This may seem like a fatal flaw, but in reality it is only a flaw if we implicitly accept an assumption that is made in the case of proof of work: that nodes have no knowledge of history. In a proof-of-work protocol, a new node, having no direct knowledge of past events and seeing nothing but the protocol source code and the set of messages that have already been published, can join the network at any point and determine the score of all possible chains, and from there the block that is at the top of the highest-scoring main chain. With proof of stake, as we described, such a property cannot be achieved, since it's very cheap to acquire historical keys and simulate alternate histories. Thus, we will relax our assumptions somewhat: we will say that we are only concerned with maintaining consensus between a static set of nodes that are online at least once every N days, allowing these nodes to use their own knowledge of history to reject obvious long-range forks using some formula, and new nodes or long-dormant nodes will need to specify a "checkpoint" (a hash of a block representing what the rest of the network agrees is a recent state) in order to get back onto the consensus.

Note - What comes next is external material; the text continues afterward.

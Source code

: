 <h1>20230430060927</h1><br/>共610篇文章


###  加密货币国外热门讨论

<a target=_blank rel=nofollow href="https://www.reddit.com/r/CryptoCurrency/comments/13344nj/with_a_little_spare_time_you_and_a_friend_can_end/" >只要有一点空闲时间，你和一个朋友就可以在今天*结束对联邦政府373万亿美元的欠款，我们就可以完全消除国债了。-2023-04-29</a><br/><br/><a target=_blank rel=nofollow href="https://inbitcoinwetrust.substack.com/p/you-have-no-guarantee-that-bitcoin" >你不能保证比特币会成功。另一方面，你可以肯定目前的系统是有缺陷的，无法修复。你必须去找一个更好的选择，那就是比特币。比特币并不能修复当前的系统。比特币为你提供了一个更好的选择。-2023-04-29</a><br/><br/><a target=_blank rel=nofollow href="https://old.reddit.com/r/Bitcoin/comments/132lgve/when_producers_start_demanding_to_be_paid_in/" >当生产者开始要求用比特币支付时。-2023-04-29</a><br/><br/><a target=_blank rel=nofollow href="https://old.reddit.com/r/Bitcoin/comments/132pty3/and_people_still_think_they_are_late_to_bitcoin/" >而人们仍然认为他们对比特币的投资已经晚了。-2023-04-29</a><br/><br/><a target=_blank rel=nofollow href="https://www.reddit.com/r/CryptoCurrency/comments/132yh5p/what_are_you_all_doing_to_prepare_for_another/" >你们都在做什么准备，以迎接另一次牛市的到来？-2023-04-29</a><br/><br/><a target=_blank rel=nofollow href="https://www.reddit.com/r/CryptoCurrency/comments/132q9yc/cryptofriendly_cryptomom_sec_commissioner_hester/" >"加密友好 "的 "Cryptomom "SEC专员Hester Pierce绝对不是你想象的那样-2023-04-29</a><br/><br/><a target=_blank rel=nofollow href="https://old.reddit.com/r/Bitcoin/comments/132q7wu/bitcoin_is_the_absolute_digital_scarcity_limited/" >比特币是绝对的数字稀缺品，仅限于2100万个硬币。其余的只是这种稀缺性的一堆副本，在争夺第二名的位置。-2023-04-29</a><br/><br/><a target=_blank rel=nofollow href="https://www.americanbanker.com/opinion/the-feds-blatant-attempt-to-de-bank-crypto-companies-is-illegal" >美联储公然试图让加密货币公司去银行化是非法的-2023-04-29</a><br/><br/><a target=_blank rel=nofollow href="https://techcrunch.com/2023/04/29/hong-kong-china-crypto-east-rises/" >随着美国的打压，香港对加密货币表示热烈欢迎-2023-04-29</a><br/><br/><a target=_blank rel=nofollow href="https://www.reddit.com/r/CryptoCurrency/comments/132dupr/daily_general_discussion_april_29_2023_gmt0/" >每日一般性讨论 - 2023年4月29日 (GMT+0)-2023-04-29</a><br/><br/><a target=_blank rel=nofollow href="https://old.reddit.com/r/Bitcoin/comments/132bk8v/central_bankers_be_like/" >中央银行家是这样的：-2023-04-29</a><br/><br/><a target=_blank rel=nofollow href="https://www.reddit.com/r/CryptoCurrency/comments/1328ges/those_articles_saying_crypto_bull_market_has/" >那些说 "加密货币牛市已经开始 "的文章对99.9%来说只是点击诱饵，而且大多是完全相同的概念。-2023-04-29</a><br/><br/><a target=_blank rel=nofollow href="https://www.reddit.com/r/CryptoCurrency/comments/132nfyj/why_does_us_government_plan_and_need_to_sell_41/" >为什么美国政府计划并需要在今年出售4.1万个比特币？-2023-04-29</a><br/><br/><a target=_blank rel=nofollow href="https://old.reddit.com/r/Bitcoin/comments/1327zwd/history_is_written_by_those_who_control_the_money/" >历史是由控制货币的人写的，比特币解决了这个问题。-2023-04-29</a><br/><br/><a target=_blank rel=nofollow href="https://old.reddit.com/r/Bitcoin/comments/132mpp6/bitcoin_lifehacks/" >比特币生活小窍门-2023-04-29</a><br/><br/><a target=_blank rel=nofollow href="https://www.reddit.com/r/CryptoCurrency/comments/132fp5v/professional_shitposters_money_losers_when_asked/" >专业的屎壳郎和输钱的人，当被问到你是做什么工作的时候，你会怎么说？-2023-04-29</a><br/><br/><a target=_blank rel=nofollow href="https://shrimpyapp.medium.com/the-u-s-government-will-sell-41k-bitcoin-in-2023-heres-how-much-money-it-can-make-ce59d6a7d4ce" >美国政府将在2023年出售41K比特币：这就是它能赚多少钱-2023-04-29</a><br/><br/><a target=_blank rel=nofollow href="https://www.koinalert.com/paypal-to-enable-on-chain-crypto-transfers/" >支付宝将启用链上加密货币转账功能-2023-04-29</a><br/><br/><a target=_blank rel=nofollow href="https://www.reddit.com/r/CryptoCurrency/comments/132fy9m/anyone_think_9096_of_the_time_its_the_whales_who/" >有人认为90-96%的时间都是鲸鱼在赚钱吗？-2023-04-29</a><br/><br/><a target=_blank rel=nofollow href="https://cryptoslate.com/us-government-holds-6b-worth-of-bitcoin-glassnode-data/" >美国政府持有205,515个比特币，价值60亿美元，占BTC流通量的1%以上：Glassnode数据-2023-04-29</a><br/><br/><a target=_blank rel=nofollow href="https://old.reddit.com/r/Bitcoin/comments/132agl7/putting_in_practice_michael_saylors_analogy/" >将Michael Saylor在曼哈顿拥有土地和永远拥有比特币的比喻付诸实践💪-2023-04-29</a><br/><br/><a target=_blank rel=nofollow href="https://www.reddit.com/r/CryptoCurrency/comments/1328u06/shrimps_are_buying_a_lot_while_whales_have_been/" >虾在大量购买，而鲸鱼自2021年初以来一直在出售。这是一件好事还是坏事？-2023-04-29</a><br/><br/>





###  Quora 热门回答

Such an approach is essentially a hybrid between the pure and perhaps harsh trust-no-one logic of Bitcoin and the total dependency on socially-driven consensus found in networks like Ripple. In Ripple's case, users joining the system need to select a set of nodes that they trust (or, more precisely, trust not to collude) and rely on those nodes during every step of the consensus process. In the case of Bitcoin, the theory is that no such trust is required and the protocol is completely self-contained; the system works just as well between a thousand isolated cavemen with laptops on a thousand islands as it does in a strongly connected society (in fact, it might work better with island cavemen, since without trust collusion is more difficult). In our hybrid scheme, users need only look to the society outside of the protocol exactly once - when they first download a client and find a checkpoint - and can enjoy Bitcoin-like trust properties starting from that point.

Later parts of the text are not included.